Aussi me le tins-je pour dit pendant quelques années, celles de sagesse. Mon tort (et qui n’en a ?) fut de ne pas me plier à cette leçon des choses, et d’oublier l’oracle de mon Cuirassier. La Comédie-Française, sous un règne plus doux, accueillit quelques essais de ma veine, elle les joua même, car il faut bien en venir à cette extrémité, et trois fois j’ai regretté son ingratitude.

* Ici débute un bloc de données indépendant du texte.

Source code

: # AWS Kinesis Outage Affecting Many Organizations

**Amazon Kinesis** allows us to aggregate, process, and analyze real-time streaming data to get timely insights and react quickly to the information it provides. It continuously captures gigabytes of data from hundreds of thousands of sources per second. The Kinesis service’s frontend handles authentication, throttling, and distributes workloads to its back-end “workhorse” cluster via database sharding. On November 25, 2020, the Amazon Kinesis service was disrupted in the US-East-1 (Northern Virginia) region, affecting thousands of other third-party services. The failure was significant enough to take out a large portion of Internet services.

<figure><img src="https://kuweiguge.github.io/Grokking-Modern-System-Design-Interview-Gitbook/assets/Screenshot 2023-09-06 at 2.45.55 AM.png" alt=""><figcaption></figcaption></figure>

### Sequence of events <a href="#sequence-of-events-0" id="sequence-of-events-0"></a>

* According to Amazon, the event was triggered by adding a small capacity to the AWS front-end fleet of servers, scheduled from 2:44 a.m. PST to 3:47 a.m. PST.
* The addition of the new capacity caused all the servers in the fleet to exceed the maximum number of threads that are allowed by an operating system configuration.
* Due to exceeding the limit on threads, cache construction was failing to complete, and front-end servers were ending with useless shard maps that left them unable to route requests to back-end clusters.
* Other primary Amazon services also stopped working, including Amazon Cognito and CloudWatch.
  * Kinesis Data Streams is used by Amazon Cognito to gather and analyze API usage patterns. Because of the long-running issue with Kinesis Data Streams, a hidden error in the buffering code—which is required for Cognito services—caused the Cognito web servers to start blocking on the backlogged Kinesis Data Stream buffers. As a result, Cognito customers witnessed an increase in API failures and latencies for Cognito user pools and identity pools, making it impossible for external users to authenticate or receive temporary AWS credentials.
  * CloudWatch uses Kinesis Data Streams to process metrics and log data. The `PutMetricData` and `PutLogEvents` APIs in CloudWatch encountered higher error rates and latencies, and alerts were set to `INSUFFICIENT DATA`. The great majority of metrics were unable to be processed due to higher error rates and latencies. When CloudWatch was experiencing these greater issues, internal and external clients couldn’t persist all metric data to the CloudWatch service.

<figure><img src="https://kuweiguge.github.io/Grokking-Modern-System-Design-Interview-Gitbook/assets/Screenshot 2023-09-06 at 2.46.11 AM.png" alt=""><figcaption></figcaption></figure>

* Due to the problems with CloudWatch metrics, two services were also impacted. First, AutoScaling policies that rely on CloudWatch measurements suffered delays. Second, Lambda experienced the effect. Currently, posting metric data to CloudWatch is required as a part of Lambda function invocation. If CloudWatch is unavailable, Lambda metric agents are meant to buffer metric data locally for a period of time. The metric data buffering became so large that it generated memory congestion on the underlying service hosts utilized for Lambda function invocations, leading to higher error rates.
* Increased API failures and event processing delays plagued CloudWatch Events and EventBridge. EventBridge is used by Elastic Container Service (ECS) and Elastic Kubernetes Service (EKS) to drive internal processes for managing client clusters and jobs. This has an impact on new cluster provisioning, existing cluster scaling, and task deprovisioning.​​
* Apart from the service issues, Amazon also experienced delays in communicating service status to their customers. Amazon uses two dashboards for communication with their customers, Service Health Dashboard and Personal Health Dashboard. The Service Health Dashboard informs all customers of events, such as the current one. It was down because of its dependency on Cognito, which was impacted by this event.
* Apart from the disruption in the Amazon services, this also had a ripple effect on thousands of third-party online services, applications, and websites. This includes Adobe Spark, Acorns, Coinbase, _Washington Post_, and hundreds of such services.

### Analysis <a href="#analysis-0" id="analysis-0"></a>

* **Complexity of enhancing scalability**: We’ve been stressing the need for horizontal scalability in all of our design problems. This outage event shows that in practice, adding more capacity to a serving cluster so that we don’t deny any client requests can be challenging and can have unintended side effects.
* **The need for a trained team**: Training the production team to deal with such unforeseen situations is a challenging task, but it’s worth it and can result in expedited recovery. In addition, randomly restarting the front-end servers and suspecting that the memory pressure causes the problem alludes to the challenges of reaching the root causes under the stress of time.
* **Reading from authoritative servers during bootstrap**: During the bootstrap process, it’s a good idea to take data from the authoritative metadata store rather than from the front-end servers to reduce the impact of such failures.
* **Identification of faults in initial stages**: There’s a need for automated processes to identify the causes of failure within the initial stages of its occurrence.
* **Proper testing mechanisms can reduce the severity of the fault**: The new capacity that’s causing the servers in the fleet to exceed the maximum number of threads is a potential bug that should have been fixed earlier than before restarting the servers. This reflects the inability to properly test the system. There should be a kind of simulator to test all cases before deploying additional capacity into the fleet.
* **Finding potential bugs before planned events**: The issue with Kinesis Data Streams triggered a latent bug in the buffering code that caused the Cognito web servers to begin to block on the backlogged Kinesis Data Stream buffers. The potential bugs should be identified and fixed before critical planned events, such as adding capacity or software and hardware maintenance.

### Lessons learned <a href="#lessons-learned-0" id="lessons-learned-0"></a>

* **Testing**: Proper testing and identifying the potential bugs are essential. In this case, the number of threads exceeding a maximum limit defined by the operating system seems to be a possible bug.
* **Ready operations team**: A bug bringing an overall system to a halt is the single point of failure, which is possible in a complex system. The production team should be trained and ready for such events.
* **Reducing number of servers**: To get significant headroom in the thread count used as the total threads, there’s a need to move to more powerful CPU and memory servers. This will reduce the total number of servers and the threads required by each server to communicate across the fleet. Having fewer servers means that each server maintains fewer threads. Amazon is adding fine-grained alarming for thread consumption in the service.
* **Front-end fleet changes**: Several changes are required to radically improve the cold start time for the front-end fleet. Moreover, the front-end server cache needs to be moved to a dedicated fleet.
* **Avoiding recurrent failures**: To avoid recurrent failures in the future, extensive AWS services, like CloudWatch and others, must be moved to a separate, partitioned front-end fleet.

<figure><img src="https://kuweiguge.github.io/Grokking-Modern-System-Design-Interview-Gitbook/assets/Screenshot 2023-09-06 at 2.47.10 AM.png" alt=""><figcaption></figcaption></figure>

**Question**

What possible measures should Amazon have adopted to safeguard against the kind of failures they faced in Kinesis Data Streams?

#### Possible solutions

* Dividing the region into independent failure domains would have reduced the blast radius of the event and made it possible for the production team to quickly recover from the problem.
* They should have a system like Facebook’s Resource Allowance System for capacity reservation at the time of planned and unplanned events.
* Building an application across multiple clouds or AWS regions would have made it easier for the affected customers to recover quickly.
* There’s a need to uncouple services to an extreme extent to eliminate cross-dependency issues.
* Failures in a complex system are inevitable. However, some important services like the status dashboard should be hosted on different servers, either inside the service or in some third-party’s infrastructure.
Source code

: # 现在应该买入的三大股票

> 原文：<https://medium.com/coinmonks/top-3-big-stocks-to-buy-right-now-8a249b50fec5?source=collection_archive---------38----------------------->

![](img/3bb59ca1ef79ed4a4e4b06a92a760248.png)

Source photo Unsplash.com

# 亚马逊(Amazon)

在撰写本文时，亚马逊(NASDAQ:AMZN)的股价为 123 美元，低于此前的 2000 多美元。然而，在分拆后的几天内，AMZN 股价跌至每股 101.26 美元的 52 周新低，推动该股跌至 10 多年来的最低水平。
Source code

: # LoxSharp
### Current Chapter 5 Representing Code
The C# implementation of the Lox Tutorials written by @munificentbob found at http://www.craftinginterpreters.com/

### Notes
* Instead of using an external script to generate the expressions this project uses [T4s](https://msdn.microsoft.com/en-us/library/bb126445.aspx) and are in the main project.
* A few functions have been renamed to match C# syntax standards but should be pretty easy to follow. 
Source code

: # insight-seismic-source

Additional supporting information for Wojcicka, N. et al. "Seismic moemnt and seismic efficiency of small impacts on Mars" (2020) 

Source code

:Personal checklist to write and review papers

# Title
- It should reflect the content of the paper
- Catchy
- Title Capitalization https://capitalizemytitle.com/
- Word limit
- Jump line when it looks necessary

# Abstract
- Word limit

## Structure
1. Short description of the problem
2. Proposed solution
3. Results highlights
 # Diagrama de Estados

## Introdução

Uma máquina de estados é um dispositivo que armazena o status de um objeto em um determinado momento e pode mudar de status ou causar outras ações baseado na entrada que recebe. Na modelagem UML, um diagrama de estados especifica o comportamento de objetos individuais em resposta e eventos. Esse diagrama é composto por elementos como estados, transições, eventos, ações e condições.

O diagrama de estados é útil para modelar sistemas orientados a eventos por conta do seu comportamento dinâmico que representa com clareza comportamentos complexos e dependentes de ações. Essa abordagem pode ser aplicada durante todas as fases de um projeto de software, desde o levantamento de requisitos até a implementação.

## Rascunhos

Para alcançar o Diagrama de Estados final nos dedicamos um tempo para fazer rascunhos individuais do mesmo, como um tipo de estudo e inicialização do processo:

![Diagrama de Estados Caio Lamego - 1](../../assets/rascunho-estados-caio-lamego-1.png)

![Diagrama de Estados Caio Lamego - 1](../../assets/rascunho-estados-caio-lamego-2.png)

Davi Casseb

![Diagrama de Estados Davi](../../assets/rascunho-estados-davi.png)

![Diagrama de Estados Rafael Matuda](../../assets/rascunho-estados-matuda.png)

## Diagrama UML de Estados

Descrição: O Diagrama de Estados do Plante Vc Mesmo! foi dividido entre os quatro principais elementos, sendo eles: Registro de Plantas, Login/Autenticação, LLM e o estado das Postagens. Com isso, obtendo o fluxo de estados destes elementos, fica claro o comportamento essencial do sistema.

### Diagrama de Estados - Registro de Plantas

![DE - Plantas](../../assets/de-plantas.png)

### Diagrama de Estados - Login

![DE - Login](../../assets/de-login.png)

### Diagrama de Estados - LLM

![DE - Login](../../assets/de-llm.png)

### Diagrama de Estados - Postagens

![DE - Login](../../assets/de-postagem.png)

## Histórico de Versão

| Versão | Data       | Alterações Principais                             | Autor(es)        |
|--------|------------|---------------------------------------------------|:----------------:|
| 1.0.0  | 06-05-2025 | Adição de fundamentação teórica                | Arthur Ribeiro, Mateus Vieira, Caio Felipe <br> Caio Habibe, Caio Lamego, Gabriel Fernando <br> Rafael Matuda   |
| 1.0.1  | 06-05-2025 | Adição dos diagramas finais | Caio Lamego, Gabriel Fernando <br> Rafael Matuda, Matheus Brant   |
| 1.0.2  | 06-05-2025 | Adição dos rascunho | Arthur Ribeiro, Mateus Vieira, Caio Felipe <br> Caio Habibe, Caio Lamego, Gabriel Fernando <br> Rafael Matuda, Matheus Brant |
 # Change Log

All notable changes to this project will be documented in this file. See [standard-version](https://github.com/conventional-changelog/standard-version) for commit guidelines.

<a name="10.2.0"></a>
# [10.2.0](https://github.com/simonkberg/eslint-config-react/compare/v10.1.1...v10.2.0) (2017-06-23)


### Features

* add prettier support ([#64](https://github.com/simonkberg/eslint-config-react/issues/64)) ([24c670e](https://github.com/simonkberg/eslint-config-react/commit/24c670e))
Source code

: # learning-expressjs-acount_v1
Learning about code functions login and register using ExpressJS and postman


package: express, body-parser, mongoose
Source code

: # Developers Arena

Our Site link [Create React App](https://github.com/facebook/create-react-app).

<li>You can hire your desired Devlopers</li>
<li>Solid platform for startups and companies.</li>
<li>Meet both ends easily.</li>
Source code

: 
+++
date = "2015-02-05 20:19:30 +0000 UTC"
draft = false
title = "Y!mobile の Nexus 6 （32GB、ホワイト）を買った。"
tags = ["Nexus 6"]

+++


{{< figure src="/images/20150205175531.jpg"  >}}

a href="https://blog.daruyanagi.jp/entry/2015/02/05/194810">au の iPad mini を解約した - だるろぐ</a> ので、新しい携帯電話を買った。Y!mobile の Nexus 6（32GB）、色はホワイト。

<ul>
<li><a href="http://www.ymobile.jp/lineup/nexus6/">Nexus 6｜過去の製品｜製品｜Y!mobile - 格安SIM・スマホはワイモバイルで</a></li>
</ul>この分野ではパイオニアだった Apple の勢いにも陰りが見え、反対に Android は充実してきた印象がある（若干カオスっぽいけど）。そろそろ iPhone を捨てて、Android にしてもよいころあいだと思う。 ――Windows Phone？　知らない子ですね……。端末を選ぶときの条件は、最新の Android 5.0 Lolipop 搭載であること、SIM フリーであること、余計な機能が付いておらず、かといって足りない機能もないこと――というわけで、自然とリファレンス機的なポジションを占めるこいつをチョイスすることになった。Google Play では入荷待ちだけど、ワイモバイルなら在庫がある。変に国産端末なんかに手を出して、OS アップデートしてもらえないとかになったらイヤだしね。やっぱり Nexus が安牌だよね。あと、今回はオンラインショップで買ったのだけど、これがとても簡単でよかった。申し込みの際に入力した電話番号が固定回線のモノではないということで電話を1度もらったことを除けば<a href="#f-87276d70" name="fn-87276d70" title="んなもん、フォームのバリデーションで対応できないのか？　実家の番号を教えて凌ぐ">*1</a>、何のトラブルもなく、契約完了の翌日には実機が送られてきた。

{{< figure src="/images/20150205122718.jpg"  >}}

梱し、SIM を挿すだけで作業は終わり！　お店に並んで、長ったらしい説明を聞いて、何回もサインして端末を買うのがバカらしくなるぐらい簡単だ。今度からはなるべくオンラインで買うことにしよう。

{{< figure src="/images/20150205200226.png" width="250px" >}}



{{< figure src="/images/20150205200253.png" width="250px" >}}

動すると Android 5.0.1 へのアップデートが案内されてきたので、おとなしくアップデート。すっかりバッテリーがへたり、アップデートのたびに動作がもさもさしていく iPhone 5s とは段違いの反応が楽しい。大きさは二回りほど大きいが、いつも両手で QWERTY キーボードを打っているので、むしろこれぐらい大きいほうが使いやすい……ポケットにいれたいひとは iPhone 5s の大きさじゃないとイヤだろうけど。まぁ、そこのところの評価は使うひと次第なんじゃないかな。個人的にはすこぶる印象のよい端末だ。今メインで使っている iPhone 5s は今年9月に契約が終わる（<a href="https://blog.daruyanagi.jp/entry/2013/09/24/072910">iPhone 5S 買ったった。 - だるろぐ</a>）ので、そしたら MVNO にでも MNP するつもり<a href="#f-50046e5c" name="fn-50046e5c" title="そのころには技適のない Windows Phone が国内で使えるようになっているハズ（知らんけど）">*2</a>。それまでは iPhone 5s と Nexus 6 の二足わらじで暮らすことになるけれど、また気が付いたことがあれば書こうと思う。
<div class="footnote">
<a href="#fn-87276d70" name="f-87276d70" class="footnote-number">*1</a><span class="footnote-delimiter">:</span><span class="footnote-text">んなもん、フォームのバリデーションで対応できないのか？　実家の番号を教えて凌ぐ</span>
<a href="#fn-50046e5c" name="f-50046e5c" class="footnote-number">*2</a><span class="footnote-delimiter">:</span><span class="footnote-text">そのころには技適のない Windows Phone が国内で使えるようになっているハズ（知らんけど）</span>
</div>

Il vaut mieux pour un La Châtre rester à la porte de Ninon que d’être, après une nuitée, flanqué par la fenêtre.

Les providentiels cinq louis de Villemessant tombaient donc à pic et à miracle, d’abord pour alimenter les bonnes et nobles bêtes qui me faisaient l’honneur de partager mon radeau de la Méduse, puis pour hospitaliser à l’écossaise mon camarade mentonnais, l’homme aux papillons, enfin pour désintéresser un peu une admirable femme de ménage qui venait tous les jours nous enseigner l’art de l’omelette, et nous en apportait le beurre et les œufs. Si la bonté disparaissait de ce monde, où, d’ailleurs, elle est rare, on la retrouverait dans l’âme d’une femme du peuple de Paris. Mme Labit était la femme d’un charron des omnibus du dépôt des Ternes. Elle s’était maternellement attachée à notre groupe de bohèmes et, sans comprendre au juste à quel métier obscur nous nous adonnions, puisqu’il ne nous rapportait pas le pain du jour, elle aimait notre gaieté, et parait de son mieux au désordre du capharnaüm.